Closed xrotwang closed 1 year ago
This is already intended: https://poseidon-framework.github.io/#/janno_details?id=spatial-position
The mismatch between these short definitions and the long explanations is an issue - maybe we should get rid of the short definitions here and reorganize the long ones instead :thinking:
Thanks for going through this, @xrotwang!
Ah, ok. I'd still recommend alpha 2 codes rather than "short name", because short names contain somewhat unexpected things like "Bahamas (the)" - so also isn't something easily produced.
Btw. let me know if this is not a good time to look through this.
Ah - didn't know that. That's a good point! So maybe we should switch to that. So far we're not validating this, but we really should at some point.
It's a perfect time to look through this. But our team is small and it will take some time to actually pick it up and implement your suggestions.
Yes, I like the idea to switch to alpha-2 encoding. Definitely I'm supportive to switch to this in our central repository, but I'm a bit reluctant to enforce that at the package format level, because it would make it harder for people to set up a quick private package. The moment they put "Germany" into the Janno file, the validator would immediately bug them... perhaps we can find a way to downgrade that to a recommendation, issuing a warning, rather than a full-blown parsing error...
Country metadata may not be crucial, so convenience may be better than accuracy here. Also there's only about 200 of these - so if it gets messy, it will be a small mess :)
Letting people refer to languages by name for decades - OTOH - lead to quite a mess ... So yes, it's a trade-off.
Yes, I hear you. Definitely something we need to make a decision on.
As this issue was raised again recently, I think we should move forward and switch to ISO-alpha2 or -alpha3 codes as defined here.
As @stschiff suggested, we should not validate this too strictly in trident
. Not least for the fact that countries change every now and then and new valid entities can arise over night. A warning should be enough.
Hmm, should we perhaps rather introduce a new field that is then validated strictly against ISO?
Ok - that's a good idea. Strictly is imho not possible though for aforementioned reason. Or did you just mean: Print a warning?
Yes, OK. Print a warning. What could be the field's name? How about Country_ISO
? and we could allow both alpha2 and alpha3?

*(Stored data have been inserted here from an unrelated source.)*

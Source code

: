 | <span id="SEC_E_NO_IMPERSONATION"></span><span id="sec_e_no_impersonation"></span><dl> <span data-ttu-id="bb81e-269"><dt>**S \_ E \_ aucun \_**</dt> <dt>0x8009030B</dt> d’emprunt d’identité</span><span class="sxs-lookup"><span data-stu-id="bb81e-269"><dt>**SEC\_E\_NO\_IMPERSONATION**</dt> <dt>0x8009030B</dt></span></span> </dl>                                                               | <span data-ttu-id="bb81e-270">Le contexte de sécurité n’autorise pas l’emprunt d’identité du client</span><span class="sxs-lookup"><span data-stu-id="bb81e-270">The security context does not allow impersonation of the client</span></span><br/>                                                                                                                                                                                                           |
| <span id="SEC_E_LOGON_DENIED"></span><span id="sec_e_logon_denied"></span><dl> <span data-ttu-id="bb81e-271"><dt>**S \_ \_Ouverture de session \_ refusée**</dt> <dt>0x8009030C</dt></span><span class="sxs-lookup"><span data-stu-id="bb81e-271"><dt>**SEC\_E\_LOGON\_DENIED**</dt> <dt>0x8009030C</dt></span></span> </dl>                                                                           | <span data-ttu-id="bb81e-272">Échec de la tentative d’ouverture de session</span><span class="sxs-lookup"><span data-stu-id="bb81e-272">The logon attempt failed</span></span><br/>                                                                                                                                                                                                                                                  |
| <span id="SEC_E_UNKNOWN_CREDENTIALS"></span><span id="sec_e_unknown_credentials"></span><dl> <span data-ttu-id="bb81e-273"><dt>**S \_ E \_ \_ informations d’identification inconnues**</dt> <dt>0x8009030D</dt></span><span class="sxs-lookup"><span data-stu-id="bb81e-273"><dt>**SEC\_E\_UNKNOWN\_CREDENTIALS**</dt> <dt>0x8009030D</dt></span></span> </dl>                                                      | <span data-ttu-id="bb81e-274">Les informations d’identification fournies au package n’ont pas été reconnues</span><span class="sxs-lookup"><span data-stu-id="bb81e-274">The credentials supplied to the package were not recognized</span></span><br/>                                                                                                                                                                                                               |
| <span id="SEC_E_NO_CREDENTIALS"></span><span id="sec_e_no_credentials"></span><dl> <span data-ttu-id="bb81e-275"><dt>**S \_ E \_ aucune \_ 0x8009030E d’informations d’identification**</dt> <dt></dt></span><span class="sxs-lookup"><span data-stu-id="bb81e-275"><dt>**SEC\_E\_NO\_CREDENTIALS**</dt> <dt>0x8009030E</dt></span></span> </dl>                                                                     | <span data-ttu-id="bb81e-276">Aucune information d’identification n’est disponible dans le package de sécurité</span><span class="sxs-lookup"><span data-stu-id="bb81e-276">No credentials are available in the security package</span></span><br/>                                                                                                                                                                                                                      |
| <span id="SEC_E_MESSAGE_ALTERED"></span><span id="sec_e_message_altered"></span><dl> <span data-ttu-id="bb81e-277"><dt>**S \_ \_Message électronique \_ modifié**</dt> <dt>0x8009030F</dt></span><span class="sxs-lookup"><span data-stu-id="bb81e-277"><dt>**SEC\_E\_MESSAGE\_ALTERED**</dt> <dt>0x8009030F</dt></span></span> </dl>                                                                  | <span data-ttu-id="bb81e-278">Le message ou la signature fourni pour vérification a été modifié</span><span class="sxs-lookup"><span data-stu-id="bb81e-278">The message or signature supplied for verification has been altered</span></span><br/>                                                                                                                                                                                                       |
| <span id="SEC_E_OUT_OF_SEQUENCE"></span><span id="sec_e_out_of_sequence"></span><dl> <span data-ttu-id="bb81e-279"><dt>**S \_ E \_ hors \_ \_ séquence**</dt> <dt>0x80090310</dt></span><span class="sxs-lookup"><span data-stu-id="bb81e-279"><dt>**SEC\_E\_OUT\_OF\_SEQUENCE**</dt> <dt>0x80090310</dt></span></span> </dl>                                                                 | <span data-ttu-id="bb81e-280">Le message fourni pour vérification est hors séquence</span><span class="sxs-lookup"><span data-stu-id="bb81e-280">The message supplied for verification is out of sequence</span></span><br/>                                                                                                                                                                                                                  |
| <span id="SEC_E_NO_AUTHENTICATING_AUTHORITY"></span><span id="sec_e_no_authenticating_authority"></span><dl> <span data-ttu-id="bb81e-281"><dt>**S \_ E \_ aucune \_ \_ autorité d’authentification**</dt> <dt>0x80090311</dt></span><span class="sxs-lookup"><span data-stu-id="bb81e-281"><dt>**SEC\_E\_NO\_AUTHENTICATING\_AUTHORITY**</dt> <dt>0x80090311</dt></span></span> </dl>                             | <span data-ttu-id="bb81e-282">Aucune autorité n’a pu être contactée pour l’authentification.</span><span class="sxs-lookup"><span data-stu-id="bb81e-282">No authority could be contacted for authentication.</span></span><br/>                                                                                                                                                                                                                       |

What's the advantage of allowing both? It makes summary statistics more difficult, because you first have to unify the 2- and 3-letter codes that refer to the same country.
At least they are are easy to detect and distinguish :)
If choosing one standard over the other, I'd recommend alpha2. From my experience, alpha3 codes are more prone to being confused with (ISO 639-3) language codes.
No, you're right, there is no good reason to allow both. Let's go with alpha2 then.
Closed now with new introductions in #57 (schema release v2.7.0)
The definition for Country still seems somewhat unspecific (there are many ways to write down a "Country"). ISO 3166-1 is probably most widely used - and can easily translated to human-readable names using packages like pycountry.